There is a spurt of great optimism on both sides of the political spectrum in the United States, and even Israel, that the Lebanese government, now that it has installed Joseph Aoun as its president, will finally leverage Israel’s devastating victory over Hizballah to assert Lebanon’s sovereignty.

In this optimistic view, the Lebanese government will uphold the November ceasefire between Hizballah and Israel. It will do so by executing both U.N. Security Council Resolution 1701, a 2006 measure under which Hizballah was to be removed from south of the Litani River, and U.N. Security Council Resolution 1559, a 2005 measure under which all armed factions are to be disarmed and the monopoly of power be returned to the Lebanese government. Moreover, for the first time in five decades, powerful regional forces seem held at bay; the PLO is weakened and Iran and Hizballah are laid waste. Lebanon is back in Lebanese hands. And indeed, the optimists assert, the speech Aoun gave upon assuming office contained language that lends substance to this promise: “The era of Hizballah is over; We will disarm all of them.”

Mark me down as highly skeptical of that view. And not only because of the jadedness and curmudgeonly essence that can come with an analyst’s age and experience, but because of the underlying reality. Lebanon likely is far from out of the woods, far from adequately executing its obligations under the ceasefire plan, and certainly far from emerging as a calm state at peace with Israel.

The problem is because Lebanon’s instability arises not from the external array of forces, but from the foundations of the Lebanese state, which are then leveraged by external forces.

The quote that never was:

Let’s start, first, with the most obvious. President Aoun was reported to have said that line about how “The era of Hizballah is over; We will disarm all of them.” He was even praised for it by President Trump’s incoming national security adviser. The problem is he did not say that, not in the text of the speech or as it was delivered in Arabic. He actually said:

“My mandate begins today, and I pledge to serve all Lebanese, wherever they are, as the first servant of the country, upholding the national pact and practicing the full powers of the presidency as an impartial mediator between institutions … Interference in the judiciary is forbidden, and there will be no immunity for criminals or corrupt individuals. There is no place for mafias, drug trafficking, or money laundering in Lebanon.”

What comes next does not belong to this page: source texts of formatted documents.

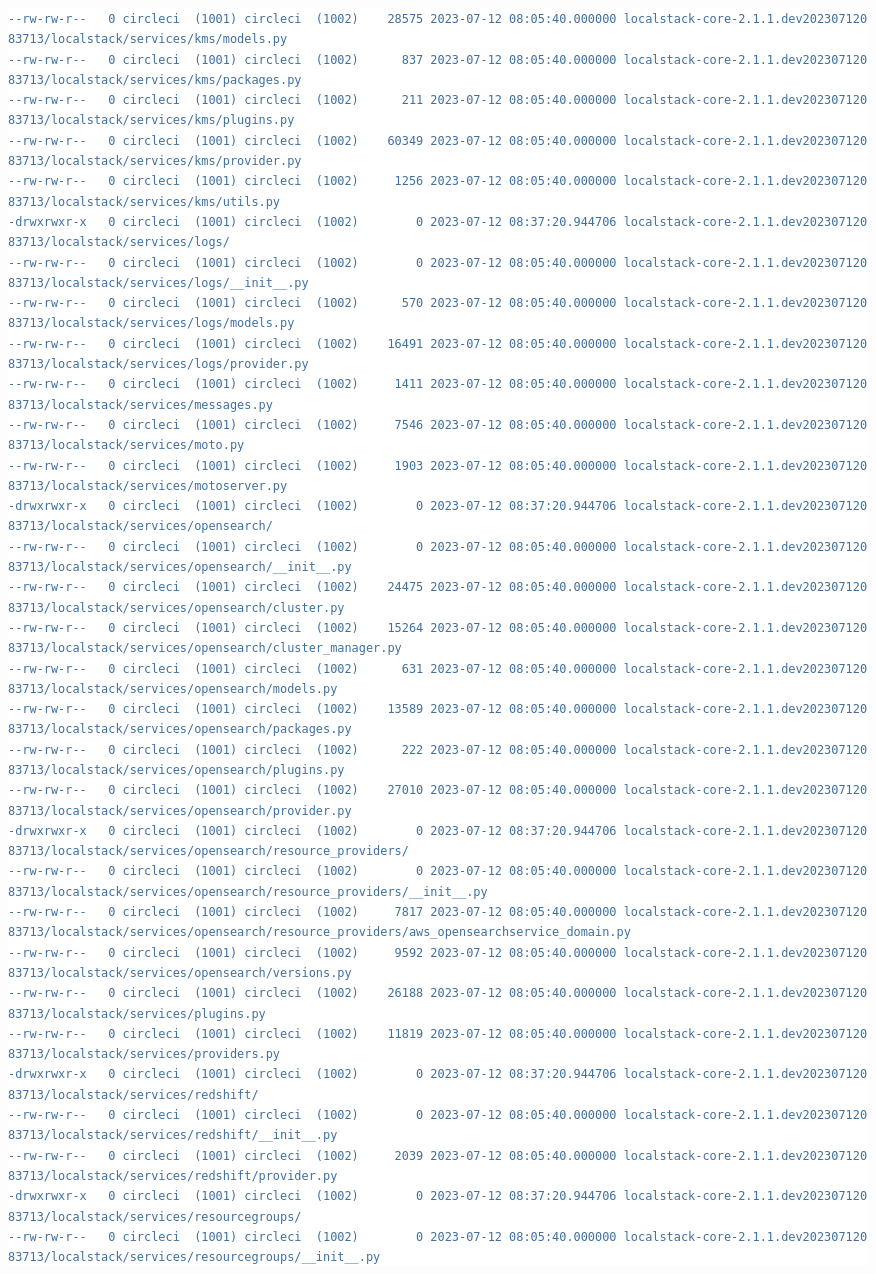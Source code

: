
 ```diff
--rw-rw-r--   0 circleci  (1001) circleci  (1002)    28575 2023-07-12 08:05:40.000000 localstack-core-2.1.1.dev20230712083713/localstack/services/kms/models.py
--rw-rw-r--   0 circleci  (1001) circleci  (1002)      837 2023-07-12 08:05:40.000000 localstack-core-2.1.1.dev20230712083713/localstack/services/kms/packages.py
--rw-rw-r--   0 circleci  (1001) circleci  (1002)      211 2023-07-12 08:05:40.000000 localstack-core-2.1.1.dev20230712083713/localstack/services/kms/plugins.py
--rw-rw-r--   0 circleci  (1001) circleci  (1002)    60349 2023-07-12 08:05:40.000000 localstack-core-2.1.1.dev20230712083713/localstack/services/kms/provider.py
--rw-rw-r--   0 circleci  (1001) circleci  (1002)     1256 2023-07-12 08:05:40.000000 localstack-core-2.1.1.dev20230712083713/localstack/services/kms/utils.py
-drwxrwxr-x   0 circleci  (1001) circleci  (1002)        0 2023-07-12 08:37:20.944706 localstack-core-2.1.1.dev20230712083713/localstack/services/logs/
--rw-rw-r--   0 circleci  (1001) circleci  (1002)        0 2023-07-12 08:05:40.000000 localstack-core-2.1.1.dev20230712083713/localstack/services/logs/__init__.py
--rw-rw-r--   0 circleci  (1001) circleci  (1002)      570 2023-07-12 08:05:40.000000 localstack-core-2.1.1.dev20230712083713/localstack/services/logs/models.py
--rw-rw-r--   0 circleci  (1001) circleci  (1002)    16491 2023-07-12 08:05:40.000000 localstack-core-2.1.1.dev20230712083713/localstack/services/logs/provider.py
--rw-rw-r--   0 circleci  (1001) circleci  (1002)     1411 2023-07-12 08:05:40.000000 localstack-core-2.1.1.dev20230712083713/localstack/services/messages.py
--rw-rw-r--   0 circleci  (1001) circleci  (1002)     7546 2023-07-12 08:05:40.000000 localstack-core-2.1.1.dev20230712083713/localstack/services/moto.py
--rw-rw-r--   0 circleci  (1001) circleci  (1002)     1903 2023-07-12 08:05:40.000000 localstack-core-2.1.1.dev20230712083713/localstack/services/motoserver.py
-drwxrwxr-x   0 circleci  (1001) circleci  (1002)        0 2023-07-12 08:37:20.944706 localstack-core-2.1.1.dev20230712083713/localstack/services/opensearch/
--rw-rw-r--   0 circleci  (1001) circleci  (1002)        0 2023-07-12 08:05:40.000000 localstack-core-2.1.1.dev20230712083713/localstack/services/opensearch/__init__.py
--rw-rw-r--   0 circleci  (1001) circleci  (1002)    24475 2023-07-12 08:05:40.000000 localstack-core-2.1.1.dev20230712083713/localstack/services/opensearch/cluster.py
--rw-rw-r--   0 circleci  (1001) circleci  (1002)    15264 2023-07-12 08:05:40.000000 localstack-core-2.1.1.dev20230712083713/localstack/services/opensearch/cluster_manager.py
--rw-rw-r--   0 circleci  (1001) circleci  (1002)      631 2023-07-12 08:05:40.000000 localstack-core-2.1.1.dev20230712083713/localstack/services/opensearch/models.py
--rw-rw-r--   0 circleci  (1001) circleci  (1002)    13589 2023-07-12 08:05:40.000000 localstack-core-2.1.1.dev20230712083713/localstack/services/opensearch/packages.py
--rw-rw-r--   0 circleci  (1001) circleci  (1002)      222 2023-07-12 08:05:40.000000 localstack-core-2.1.1.dev20230712083713/localstack/services/opensearch/plugins.py
--rw-rw-r--   0 circleci  (1001) circleci  (1002)    27010 2023-07-12 08:05:40.000000 localstack-core-2.1.1.dev20230712083713/localstack/services/opensearch/provider.py
-drwxrwxr-x   0 circleci  (1001) circleci  (1002)        0 2023-07-12 08:37:20.944706 localstack-core-2.1.1.dev20230712083713/localstack/services/opensearch/resource_providers/
--rw-rw-r--   0 circleci  (1001) circleci  (1002)        0 2023-07-12 08:05:40.000000 localstack-core-2.1.1.dev20230712083713/localstack/services/opensearch/resource_providers/__init__.py
--rw-rw-r--   0 circleci  (1001) circleci  (1002)     7817 2023-07-12 08:05:40.000000 localstack-core-2.1.1.dev20230712083713/localstack/services/opensearch/resource_providers/aws_opensearchservice_domain.py
--rw-rw-r--   0 circleci  (1001) circleci  (1002)     9592 2023-07-12 08:05:40.000000 localstack-core-2.1.1.dev20230712083713/localstack/services/opensearch/versions.py
--rw-rw-r--   0 circleci  (1001) circleci  (1002)    26188 2023-07-12 08:05:40.000000 localstack-core-2.1.1.dev20230712083713/localstack/services/plugins.py
--rw-rw-r--   0 circleci  (1001) circleci  (1002)    11819 2023-07-12 08:05:40.000000 localstack-core-2.1.1.dev20230712083713/localstack/services/providers.py
-drwxrwxr-x   0 circleci  (1001) circleci  (1002)        0 2023-07-12 08:37:20.944706 localstack-core-2.1.1.dev20230712083713/localstack/services/redshift/
--rw-rw-r--   0 circleci  (1001) circleci  (1002)        0 2023-07-12 08:05:40.000000 localstack-core-2.1.1.dev20230712083713/localstack/services/redshift/__init__.py
--rw-rw-r--   0 circleci  (1001) circleci  (1002)     2039 2023-07-12 08:05:40.000000 localstack-core-2.1.1.dev20230712083713/localstack/services/redshift/provider.py
-drwxrwxr-x   0 circleci  (1001) circleci  (1002)        0 2023-07-12 08:37:20.944706 localstack-core-2.1.1.dev20230712083713/localstack/services/resourcegroups/
--rw-rw-r--   0 circleci  (1001) circleci  (1002)        0 2023-07-12 08:05:40.000000 localstack-core-2.1.1.dev20230712083713/localstack/services/resourcegroups/__init__.py
```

He raised this in the context of the judiciary, not the military. Regarding the disbanding of the Hizballah militia as a military force, he was careful in his words and suggested it would be subsumed into the state rather than outright eliminated. Such an integration of Hizballah into the Lebanese Armed Forces is one of Israel’s greatest fears, because it could put Israel into a war not with a militia but with a sovereign country on its own border. Aoun said:

“The Lebanese state – I repeat the Lebanese state – will get rid of the Israeli occupation … My era will include the discussion of our defensive strategy to enable the Lebanese state to get rid of the Israeli occupation and to retaliate against its aggression.”

The structure that cannot reform:

Words in the Middle East mean only so much. Some might therefore dismiss as inconsequential this episode of “the quote that never was.” Yet it reflects something significant and far deeper. The Lebanese state — the “National Pact” to which Aoun refers — cannot develop into what the optimists hope it will, because its structure is not aligned with the only form of Lebanon that potentially justifies its existence as an independent state, let alone one at peace with Israel.

Understanding why requires dipping into the history of Lebanon. There’s a popular misconception that Lebanon exists only as a result of a colonial gift to a Christian community by the French at the end of World War I. Actually, Lebanon has an older and more defined reason to exist than almost any other state in the region but Israel, Iran, Turkey, and Egypt. The colonial definition of Lebanon established at the end of World War I unwittingly and out of the best intentions to the Lebanese Christians undermined that essence.